WRZE
- Kingstree, South Carolina; United States;
- Frequency: 94.1 MHz
- Branding: Rock 94.1 - 97.9

Programming
- Format: Classic rock

Ownership
- Owner: iHeartMedia, Inc.; (iHM Licenses, LLC);
- Sister stations: WDAR-FM, WDSC, WEGX, WJMX, WJMX-FM, WWRK, WZTF

History
- First air date: 1998; 28 years ago (as WGSS)
- Former call signs: WAOT (1995–1996, CP) WGSS (1996–2009)

Technical information
- Licensing authority: FCC
- Facility ID: 3121
- Class: A
- ERP: 6,000 watts
- HAAT: 100 meters (330 ft)
- Transmitter coordinates: 33°43′32.00″N 79°58′19.00″W﻿ / ﻿33.7255556°N 79.9719444°W
- Repeater: 970 kHz (WWRK)

Links
- Public license information: Public file; LMS;
- Webcast: Listen Live
- Website: therockfms.iheart.com

= WRZE =

WRZE (94.1 FM) is a radio station airing a classic rock format. Licensed to Kingstree, South Carolina, United States, the station is owned by iHeartMedia, Inc., through licensee iHM Licenses, LLC.

==History==
In a deal announced in February 1997, Root Communications Ltd. announced plans to buy eight radio stations owned by Florence, South Carolina-based Atlantic Broadcasting, including WGSS. Qantum Communications Inc. purchased Florence's Root Communications Group LP stations in 2003.

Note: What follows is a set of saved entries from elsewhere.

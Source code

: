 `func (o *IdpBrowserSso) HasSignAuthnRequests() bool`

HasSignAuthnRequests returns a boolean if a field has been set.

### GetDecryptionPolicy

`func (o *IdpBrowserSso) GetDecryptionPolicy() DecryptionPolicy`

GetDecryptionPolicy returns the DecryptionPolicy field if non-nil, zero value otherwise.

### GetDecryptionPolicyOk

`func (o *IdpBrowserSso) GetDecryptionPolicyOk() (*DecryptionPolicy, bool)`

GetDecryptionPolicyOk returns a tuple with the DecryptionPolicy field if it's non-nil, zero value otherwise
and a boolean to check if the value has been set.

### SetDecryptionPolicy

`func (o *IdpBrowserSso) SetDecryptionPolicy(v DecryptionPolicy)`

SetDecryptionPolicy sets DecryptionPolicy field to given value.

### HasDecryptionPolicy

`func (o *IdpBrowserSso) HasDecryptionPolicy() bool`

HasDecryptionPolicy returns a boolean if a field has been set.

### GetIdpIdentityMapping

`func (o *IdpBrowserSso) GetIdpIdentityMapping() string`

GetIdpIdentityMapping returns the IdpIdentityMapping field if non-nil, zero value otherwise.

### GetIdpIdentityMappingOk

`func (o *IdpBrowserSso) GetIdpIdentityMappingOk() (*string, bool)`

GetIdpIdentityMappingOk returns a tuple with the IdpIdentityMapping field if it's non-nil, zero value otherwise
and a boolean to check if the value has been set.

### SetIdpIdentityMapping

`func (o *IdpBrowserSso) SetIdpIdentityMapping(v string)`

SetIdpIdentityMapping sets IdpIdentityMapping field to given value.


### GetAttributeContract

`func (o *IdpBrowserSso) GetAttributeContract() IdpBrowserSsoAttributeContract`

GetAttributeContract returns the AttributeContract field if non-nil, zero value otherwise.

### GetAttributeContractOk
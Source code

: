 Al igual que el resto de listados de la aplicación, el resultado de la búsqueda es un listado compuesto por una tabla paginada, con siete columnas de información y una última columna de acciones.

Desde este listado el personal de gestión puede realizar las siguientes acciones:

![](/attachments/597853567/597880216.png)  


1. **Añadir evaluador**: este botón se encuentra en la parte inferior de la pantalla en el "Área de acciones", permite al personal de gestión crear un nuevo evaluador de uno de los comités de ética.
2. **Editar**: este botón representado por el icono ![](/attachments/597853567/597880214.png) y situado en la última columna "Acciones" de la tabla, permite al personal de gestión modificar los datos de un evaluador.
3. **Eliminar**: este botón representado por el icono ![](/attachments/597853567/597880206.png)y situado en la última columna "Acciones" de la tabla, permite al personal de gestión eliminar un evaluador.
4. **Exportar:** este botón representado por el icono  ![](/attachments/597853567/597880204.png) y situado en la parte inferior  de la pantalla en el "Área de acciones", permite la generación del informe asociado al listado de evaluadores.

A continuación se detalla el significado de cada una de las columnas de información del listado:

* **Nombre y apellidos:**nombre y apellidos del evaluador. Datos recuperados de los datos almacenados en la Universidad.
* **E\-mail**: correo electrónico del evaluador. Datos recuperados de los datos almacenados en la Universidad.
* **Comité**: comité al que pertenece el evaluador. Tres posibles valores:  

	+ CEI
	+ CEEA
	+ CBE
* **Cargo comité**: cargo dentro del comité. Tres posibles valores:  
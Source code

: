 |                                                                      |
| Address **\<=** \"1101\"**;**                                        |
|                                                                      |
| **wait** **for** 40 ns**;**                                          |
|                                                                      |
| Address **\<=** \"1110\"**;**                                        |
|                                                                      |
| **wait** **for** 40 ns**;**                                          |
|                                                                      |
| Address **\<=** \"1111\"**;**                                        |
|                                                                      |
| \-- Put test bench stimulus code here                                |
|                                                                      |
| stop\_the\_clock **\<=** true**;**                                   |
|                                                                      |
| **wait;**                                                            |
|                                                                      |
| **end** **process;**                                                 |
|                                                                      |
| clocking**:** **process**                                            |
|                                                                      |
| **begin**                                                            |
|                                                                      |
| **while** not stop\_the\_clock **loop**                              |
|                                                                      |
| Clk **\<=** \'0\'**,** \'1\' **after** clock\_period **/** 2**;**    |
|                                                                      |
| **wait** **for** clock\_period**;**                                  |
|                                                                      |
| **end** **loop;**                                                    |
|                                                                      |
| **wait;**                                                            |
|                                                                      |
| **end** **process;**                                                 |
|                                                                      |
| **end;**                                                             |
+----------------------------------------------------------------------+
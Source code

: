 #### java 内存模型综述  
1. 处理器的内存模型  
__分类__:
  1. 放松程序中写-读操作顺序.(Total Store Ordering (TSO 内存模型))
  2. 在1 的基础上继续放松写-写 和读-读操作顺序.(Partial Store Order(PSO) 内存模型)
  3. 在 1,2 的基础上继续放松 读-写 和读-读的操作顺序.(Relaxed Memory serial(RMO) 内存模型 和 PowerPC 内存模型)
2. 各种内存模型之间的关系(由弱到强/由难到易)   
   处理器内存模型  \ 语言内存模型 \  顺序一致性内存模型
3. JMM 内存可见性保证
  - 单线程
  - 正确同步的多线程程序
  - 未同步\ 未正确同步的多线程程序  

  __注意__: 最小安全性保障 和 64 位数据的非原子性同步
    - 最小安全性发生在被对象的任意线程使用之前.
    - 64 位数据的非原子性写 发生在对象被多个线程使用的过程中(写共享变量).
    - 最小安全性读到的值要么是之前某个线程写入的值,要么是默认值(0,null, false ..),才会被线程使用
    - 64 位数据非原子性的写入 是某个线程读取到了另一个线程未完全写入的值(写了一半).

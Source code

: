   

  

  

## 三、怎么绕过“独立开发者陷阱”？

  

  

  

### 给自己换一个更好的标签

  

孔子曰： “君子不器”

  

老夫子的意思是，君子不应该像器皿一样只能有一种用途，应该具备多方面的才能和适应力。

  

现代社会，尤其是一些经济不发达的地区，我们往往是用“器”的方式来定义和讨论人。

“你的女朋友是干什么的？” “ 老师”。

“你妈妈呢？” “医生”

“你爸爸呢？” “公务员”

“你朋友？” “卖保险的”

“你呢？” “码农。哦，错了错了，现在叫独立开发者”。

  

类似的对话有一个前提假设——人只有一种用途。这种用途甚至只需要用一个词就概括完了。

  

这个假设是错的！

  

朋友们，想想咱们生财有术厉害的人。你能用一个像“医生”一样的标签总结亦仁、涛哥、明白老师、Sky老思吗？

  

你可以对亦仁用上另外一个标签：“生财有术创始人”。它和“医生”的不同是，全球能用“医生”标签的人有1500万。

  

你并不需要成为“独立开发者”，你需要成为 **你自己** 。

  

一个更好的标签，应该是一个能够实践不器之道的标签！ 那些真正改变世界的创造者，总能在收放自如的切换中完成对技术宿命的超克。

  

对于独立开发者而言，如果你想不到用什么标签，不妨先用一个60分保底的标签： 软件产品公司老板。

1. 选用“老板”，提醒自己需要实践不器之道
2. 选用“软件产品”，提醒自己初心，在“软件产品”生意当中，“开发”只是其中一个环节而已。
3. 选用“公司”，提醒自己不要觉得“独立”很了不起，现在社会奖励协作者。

WGSS was "94.1 The Light", an urban gospel station, prior to 2009.

At one time, WRZE simulcast WDAR-FM and played adult contemporary music.

In 2012, Sunny 94.1 was flipped to mainstream urban "Swagga". It was also simulcast on WWRK. Later WWRK moved from 1400 to 970 AM.

On May 15, 2014, Qantum Communications announced that it would sell its 29 stations, including WRZE, to Clear Channel Communications (now iHeartMedia), in a transaction connected to Clear Channel's sale of WALK AM-FM in Patchogue, New York to Connoisseur Media via Qantum. The transaction was consummated on September 9, 2014.

In August 2017, WRZE, WWRK and the translators began simulcasting WDAR-FM, which took over the urban contemporary format.

On September 14, 2017 WRZE, WWRK and the translators dropped the urban simulcast with WDAR-FM and switched to classic rock, branded as "Rock 94.1 - 97.9 - 105.9". The station airs the syndicated "Rover's Morning Glory".

==Call letter history==
The station was assigned the call letters WAOT on December 1, 1995. On March 22, 1996, the station changed its call sign to WGSS. On March 26, 2009, the station changed its call sign to WRZE.